West Norwood crem (see note at the end) doesn’t use the Wesley Music system for playing farewell tracks, so I recorded a CD  with the music for the ceremony.

The tracks were played absolutely on cue by the crematorium manager…Bernard came in to Space Intro/Fly Like An Eagle by the Steve Miller Band. My tribute – memories of our friendship and his unique qualities – ended by detailing some of the music we shared. This included Tom Waits, and so was played his tender, anguished version of Somewhere, from West Side Story.

Then Bill, a loyal and generous friend of Bernard, recalled two or three very humorous moments they shared when Bern stayed with him following his time in Frankfurt. We needed some laughter and Bill delivered.

Hilary, Bern’s partner for an intense period many years ago and who, like many others, has stayed loyal and affectionate, read most sympathetically The Road Not Taken, by Robert Frost. This was chosen by Maggie, Bern’s widow who came over from Frankfurt to attend.

Maggie was deeply affected by the funeral and hugely grateful to all those who attended. She designed the excellent order of ceremony leaflets, using some great photos of Bernard.
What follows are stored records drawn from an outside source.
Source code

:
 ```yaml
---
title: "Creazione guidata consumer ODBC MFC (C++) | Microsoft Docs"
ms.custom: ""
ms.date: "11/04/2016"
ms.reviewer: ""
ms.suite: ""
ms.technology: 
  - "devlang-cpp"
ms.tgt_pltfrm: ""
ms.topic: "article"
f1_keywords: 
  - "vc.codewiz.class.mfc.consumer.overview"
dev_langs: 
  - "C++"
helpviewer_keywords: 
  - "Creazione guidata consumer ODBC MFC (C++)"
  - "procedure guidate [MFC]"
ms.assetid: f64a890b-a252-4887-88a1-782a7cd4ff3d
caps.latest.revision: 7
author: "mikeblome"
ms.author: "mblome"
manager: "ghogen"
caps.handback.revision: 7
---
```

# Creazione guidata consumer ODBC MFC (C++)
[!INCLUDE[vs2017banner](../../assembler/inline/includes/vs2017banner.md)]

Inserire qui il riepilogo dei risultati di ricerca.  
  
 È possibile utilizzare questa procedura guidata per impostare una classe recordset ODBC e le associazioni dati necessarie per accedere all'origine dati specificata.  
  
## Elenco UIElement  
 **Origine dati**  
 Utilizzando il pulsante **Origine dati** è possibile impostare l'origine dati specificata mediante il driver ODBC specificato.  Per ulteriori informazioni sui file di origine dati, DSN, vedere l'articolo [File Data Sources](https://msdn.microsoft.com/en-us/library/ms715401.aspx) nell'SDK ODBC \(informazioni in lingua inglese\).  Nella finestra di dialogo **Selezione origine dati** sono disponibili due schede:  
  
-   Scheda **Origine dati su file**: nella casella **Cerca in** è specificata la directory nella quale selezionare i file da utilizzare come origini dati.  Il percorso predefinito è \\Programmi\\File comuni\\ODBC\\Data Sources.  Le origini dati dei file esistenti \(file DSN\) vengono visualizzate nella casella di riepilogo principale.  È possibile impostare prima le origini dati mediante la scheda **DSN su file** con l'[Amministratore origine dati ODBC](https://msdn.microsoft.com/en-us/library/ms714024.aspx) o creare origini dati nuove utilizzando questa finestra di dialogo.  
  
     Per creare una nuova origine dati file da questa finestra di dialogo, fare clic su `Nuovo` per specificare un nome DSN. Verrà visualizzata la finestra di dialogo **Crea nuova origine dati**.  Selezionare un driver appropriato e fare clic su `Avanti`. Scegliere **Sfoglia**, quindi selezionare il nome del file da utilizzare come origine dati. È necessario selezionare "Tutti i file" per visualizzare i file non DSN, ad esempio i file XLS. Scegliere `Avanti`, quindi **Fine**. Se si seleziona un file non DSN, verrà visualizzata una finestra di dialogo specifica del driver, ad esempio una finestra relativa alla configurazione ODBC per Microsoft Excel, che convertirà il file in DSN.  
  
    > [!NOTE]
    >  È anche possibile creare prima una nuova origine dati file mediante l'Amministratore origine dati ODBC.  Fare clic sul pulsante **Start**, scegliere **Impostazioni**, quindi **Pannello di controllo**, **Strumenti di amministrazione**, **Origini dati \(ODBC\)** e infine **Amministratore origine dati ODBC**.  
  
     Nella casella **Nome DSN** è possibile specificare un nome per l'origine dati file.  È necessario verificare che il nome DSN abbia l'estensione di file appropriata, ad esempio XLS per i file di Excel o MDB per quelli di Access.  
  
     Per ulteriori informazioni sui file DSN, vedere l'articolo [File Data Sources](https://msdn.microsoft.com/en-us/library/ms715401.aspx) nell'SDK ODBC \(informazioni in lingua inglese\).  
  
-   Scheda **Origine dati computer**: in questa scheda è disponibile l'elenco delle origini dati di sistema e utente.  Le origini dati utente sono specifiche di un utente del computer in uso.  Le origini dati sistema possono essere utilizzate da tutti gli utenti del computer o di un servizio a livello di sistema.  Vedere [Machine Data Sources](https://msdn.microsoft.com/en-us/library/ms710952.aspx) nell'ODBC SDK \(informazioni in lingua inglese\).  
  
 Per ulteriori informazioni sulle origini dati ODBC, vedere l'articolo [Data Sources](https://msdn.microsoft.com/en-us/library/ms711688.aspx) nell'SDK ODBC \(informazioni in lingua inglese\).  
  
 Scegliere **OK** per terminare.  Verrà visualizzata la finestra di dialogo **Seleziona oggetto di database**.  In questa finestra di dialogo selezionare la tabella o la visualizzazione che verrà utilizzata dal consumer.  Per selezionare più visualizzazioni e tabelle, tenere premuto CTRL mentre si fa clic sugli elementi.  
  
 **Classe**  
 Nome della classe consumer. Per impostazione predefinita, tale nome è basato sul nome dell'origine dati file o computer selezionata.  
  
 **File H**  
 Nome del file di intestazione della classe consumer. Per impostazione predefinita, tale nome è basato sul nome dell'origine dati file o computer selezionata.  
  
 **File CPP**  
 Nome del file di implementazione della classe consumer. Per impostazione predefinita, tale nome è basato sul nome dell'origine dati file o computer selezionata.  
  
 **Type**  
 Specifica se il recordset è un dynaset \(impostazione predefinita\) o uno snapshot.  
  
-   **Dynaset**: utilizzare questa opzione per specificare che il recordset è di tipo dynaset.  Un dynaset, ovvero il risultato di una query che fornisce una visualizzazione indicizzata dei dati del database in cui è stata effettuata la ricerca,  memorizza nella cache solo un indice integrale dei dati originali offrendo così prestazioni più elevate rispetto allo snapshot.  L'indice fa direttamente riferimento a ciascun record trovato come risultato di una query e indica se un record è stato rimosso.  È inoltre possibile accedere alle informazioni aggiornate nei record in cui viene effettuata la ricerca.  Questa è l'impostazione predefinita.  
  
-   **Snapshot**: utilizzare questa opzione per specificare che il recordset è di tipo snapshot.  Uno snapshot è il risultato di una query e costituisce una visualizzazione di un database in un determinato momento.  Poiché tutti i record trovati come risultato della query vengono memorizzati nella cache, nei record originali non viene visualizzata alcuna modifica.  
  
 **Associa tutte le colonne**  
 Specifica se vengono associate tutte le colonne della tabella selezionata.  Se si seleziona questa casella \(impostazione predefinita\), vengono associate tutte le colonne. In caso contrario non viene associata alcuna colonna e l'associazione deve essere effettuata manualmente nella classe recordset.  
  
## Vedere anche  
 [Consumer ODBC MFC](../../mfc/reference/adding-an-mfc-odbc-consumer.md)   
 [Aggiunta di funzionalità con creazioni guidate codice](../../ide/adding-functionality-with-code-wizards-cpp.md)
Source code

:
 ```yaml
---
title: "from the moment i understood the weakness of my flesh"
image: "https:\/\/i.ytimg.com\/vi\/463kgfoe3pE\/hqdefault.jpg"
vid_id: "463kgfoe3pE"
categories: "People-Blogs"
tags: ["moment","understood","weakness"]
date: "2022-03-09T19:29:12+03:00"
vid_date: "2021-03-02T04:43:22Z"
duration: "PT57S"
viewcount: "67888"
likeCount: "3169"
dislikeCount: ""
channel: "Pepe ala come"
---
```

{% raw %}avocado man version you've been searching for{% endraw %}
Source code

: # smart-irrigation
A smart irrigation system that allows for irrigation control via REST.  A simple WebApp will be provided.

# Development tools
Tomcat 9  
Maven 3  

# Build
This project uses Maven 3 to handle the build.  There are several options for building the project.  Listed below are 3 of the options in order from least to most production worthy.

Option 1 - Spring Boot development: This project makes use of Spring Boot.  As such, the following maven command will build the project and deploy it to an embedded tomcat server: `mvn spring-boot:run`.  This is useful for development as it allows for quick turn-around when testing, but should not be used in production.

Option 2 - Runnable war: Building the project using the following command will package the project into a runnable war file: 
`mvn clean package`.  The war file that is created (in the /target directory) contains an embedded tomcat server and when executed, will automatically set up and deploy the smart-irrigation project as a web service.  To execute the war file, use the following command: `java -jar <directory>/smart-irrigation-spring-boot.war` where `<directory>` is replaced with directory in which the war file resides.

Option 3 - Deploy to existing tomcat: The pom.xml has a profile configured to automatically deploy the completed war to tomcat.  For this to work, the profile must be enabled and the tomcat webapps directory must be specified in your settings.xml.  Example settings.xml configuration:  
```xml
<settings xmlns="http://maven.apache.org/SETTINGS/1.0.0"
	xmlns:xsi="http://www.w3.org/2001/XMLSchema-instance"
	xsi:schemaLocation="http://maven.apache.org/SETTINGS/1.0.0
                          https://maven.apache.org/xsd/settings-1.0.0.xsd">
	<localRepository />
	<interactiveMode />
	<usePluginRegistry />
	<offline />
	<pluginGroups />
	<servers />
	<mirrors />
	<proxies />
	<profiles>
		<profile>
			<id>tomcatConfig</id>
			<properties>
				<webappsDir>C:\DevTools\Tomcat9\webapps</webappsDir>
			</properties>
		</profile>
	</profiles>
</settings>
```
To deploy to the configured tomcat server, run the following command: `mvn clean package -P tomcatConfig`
The track played during the time for quiet contemplation was Meadow of Delight and Sadness from John Barry’s lovely The Beyondness of Things.  And as we watched the curtains close around Bernard for his final journey, The Joker by the Steve Miller Band played, understood and appreciated by everyone who had cried tears of laughter when Bern told a joke or acted out a ridiculous monologue.

Virtually all came back to The Rosendale to share memories, catch up on old friendships and listen to a playlist to which various friends contributed. The staff were helpful, the food excellent and the music system worked well. More important, it was good to meet members of Bern’s family who attended and whose memories of Bernard were so touching to hear.

Bernard, I’m glad to say, had a good funeral. Several people said he would have approved. On his behalf, then, thanks to everyone concerned. Continue to remember him well.

West Norwood Cemetery is an excellent example of a Victorian metropolitan lawn cemetery and has the finest collection of sepulchral monuments in the capital, including a dedicated Greek Orthodox necropolis. Lambeth Council built the crematorium on the top of the hill from which there’s a great view of London. I recommend it as a peaceful and interesting stroll.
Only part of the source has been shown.